Los clubes no estudian sus presupuestos como antaño basados en las cifras de ingresos naturales. En el Real Madrid, por ejemplo, existe una partida realmente extraordinaria que tiene que ver con las visitas guiadas. Con la contemplación de sus grandes trofeos, con todas las particularidades de la entidad. Hace años, don Antonio Calderón, entonces gerente, me hizo el favor de abrir la sala de trofeos para que la contemplara un paisano mío que gozaba de unos días de permiso de su convento de la Trapa de Dueñas. Había sido futbolista del Villarreal y quería conocer lo más brillante de la entidad madridista. Hoy quienes llegan a esa magna exposición tienen que pagar como si visitaran el museo del Prado. Parece incongruencia, mas hay días que en que tiene más visitantes el Bernabéu que el Prado. En el Camp Nou sucede algo parecido.

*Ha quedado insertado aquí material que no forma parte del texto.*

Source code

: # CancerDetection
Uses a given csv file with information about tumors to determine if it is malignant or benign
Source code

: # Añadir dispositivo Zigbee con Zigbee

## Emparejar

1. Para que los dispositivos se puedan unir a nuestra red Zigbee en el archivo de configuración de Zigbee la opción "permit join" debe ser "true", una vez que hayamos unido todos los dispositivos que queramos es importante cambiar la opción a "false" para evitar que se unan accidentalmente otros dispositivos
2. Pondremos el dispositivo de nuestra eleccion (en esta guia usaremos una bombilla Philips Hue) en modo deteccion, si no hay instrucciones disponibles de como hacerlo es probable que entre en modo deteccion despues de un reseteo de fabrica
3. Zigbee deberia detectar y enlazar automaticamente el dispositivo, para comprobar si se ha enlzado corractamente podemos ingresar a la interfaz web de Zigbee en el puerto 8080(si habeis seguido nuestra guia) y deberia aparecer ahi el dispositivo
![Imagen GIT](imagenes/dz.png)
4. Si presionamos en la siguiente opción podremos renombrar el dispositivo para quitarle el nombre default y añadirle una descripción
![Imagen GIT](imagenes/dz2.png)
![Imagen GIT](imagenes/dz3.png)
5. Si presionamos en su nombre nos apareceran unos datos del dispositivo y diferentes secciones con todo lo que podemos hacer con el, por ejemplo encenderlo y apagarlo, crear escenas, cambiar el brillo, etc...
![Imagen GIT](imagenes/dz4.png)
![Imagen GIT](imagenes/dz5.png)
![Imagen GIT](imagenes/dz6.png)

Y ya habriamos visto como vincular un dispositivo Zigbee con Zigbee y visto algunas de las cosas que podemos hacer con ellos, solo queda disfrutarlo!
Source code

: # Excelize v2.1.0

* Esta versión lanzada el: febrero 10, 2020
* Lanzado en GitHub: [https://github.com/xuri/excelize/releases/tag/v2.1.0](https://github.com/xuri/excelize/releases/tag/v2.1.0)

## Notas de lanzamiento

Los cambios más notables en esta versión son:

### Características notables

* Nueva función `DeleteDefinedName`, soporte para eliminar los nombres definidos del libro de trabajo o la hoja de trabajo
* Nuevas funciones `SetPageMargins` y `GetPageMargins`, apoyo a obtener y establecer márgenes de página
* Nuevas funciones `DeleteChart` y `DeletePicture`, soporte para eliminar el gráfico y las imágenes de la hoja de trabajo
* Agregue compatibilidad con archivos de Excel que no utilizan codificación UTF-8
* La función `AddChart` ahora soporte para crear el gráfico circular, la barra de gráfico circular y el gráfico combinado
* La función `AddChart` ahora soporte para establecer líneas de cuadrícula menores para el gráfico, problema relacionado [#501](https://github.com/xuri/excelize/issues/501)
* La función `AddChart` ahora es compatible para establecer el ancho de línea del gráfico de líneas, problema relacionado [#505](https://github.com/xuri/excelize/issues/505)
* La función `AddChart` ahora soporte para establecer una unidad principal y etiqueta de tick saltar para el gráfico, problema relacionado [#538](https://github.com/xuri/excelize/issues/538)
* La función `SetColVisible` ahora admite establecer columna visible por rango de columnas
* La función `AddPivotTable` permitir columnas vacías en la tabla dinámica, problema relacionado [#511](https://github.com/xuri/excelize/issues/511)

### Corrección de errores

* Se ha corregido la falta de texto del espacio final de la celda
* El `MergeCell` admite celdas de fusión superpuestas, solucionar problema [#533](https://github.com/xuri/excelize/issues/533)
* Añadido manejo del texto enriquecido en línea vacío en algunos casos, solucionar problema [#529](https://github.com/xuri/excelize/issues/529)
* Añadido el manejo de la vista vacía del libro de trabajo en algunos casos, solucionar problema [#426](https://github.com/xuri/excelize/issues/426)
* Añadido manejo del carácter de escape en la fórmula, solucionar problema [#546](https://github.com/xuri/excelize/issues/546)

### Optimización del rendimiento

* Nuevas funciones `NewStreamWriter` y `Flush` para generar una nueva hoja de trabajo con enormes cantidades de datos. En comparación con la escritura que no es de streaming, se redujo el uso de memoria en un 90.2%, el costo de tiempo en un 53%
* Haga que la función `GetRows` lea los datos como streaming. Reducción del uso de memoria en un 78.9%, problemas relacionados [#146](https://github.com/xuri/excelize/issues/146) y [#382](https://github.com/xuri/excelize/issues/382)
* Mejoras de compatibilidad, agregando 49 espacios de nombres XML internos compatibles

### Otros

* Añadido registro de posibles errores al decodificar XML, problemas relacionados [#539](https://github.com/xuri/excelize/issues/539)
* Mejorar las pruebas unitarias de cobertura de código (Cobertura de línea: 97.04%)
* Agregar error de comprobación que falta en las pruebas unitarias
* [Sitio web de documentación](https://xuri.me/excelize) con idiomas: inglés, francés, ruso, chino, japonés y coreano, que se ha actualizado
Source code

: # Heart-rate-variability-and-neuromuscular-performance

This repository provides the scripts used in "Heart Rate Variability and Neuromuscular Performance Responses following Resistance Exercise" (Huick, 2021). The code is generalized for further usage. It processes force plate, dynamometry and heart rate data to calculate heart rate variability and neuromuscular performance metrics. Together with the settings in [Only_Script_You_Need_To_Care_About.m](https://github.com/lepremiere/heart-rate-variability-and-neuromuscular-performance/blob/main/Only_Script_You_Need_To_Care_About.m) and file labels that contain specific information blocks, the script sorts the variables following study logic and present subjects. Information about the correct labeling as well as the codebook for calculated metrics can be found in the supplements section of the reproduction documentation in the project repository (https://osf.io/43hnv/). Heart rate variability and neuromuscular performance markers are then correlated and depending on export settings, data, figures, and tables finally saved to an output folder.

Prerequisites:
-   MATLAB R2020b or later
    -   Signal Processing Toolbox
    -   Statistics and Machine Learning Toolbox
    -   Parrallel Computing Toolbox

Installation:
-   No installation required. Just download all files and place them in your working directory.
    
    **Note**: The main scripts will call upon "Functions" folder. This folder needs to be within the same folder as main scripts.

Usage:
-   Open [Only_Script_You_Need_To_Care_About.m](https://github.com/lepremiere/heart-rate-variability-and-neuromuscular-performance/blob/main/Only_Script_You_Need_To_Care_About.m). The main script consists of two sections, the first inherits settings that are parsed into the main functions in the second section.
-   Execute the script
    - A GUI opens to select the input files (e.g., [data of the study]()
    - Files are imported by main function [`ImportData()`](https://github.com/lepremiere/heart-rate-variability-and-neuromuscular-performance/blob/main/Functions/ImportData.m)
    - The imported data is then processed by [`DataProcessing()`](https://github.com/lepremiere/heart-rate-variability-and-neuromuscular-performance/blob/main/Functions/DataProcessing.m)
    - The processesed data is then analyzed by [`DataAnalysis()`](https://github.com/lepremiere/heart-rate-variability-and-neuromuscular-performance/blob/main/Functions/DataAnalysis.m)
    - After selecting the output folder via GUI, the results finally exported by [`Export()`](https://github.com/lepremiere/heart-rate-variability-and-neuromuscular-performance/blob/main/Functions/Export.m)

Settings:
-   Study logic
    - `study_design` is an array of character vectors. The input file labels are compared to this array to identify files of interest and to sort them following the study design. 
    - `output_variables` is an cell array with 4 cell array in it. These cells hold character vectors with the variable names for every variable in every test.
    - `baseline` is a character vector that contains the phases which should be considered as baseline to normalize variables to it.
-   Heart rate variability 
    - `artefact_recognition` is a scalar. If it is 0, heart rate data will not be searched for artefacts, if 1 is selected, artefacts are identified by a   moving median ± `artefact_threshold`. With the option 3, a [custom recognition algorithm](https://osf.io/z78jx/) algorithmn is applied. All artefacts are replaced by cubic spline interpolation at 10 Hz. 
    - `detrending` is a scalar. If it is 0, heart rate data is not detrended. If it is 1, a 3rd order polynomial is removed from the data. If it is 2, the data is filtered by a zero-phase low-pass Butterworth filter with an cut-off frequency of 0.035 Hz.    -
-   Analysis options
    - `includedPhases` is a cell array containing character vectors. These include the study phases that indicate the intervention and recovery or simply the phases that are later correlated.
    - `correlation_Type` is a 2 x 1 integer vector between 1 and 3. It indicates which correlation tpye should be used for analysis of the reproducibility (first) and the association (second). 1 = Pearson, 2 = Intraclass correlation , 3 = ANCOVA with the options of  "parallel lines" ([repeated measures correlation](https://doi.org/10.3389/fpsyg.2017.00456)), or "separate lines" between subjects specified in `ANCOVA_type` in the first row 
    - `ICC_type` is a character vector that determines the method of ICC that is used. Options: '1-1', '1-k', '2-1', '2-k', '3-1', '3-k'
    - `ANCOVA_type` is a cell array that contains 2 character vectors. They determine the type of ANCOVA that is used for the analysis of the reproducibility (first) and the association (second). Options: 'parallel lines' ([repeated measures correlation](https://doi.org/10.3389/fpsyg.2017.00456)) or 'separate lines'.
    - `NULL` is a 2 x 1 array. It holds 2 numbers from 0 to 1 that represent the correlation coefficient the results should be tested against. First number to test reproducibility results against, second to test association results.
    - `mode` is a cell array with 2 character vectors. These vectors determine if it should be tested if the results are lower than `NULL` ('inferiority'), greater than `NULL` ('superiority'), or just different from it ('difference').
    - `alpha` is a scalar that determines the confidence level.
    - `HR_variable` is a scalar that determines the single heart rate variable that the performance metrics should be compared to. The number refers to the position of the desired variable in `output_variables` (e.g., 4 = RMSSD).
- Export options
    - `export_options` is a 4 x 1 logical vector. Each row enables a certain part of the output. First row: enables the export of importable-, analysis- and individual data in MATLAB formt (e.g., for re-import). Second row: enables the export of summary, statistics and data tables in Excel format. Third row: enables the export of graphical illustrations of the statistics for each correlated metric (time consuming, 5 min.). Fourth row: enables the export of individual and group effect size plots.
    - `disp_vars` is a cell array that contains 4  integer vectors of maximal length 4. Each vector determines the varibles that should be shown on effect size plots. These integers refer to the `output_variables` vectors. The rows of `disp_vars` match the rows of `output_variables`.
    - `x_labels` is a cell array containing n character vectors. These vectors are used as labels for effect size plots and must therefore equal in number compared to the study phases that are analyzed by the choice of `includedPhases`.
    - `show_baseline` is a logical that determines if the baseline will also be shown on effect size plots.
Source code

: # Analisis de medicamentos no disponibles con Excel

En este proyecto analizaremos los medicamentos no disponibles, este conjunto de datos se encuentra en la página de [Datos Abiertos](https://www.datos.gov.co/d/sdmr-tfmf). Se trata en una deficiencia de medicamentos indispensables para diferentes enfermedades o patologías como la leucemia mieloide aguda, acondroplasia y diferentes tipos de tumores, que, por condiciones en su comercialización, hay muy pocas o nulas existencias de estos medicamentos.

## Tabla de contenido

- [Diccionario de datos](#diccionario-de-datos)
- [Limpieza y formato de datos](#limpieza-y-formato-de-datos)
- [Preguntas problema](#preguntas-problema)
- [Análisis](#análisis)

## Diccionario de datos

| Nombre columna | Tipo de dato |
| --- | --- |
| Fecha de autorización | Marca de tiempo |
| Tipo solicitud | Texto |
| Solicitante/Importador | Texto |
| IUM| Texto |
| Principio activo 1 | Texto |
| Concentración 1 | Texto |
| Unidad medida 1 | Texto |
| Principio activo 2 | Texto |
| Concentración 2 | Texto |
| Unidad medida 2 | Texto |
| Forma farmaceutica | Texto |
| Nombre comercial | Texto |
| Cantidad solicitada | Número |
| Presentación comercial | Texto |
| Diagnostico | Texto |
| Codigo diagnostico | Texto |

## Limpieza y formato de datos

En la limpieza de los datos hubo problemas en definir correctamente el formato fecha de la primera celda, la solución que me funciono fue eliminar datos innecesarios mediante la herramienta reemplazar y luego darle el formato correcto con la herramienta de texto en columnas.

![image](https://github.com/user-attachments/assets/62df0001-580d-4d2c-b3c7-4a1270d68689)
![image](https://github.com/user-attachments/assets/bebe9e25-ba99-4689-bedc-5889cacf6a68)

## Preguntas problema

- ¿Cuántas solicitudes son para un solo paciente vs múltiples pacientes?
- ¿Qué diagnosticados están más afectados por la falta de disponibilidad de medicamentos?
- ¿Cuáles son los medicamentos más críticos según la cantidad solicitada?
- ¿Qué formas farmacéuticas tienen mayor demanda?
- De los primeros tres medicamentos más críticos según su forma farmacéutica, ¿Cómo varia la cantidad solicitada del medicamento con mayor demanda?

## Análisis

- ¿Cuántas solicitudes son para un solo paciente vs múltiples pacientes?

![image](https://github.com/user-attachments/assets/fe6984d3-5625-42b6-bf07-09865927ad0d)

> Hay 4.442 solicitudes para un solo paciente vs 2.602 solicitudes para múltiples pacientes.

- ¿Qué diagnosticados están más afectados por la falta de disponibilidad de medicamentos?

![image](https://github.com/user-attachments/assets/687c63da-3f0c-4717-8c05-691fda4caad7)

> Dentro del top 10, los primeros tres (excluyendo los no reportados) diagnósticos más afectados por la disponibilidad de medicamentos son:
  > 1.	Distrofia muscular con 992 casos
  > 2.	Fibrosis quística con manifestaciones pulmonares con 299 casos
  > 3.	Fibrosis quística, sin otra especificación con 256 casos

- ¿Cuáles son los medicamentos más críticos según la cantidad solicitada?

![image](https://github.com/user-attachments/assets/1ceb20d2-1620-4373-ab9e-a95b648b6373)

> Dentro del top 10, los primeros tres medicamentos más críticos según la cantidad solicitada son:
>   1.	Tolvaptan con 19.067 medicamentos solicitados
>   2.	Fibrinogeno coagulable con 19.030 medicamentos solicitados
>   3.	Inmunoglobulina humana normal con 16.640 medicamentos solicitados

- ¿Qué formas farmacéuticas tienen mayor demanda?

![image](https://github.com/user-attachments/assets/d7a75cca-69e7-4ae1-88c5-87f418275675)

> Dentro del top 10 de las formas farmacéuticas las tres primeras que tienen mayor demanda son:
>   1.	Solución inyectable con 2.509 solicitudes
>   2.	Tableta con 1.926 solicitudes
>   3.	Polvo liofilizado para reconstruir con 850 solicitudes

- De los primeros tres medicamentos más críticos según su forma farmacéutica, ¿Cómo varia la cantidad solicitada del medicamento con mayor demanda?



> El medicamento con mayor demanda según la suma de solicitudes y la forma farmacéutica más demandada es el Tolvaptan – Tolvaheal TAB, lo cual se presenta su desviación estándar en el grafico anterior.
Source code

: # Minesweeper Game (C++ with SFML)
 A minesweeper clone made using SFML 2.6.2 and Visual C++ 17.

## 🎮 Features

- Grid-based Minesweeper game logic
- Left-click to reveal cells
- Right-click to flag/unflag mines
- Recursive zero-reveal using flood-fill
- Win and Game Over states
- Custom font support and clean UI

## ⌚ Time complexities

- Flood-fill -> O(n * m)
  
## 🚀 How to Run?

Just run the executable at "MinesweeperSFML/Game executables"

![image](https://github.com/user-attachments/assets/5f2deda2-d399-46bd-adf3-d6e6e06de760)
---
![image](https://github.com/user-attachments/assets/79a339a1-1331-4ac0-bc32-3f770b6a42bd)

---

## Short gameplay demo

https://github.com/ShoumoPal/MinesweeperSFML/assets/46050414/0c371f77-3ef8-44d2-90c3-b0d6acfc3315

La pérdida del Barça le condiciona a volver a encontrar futbolistas que creen ilusiones en la sociedad civil. Prescindir de Messi ha servido al club para aminorar lo que iba a ser el déficit de esta temporada, pero la pérdida de valor sin el argentino no hay que cifrarla en la presente temporada. Hay un futuro imprevisible, pero en la cuenta de resultados seguirá contabilizada la baja de Messi.

Posdata. En el Valencia de Peter Lim, de nefasta administración, intentan mejorar la economía con despidos constantes en todas las parcelas del club. A este paso Lim se quedará solo. A lo peor es lo que pretende.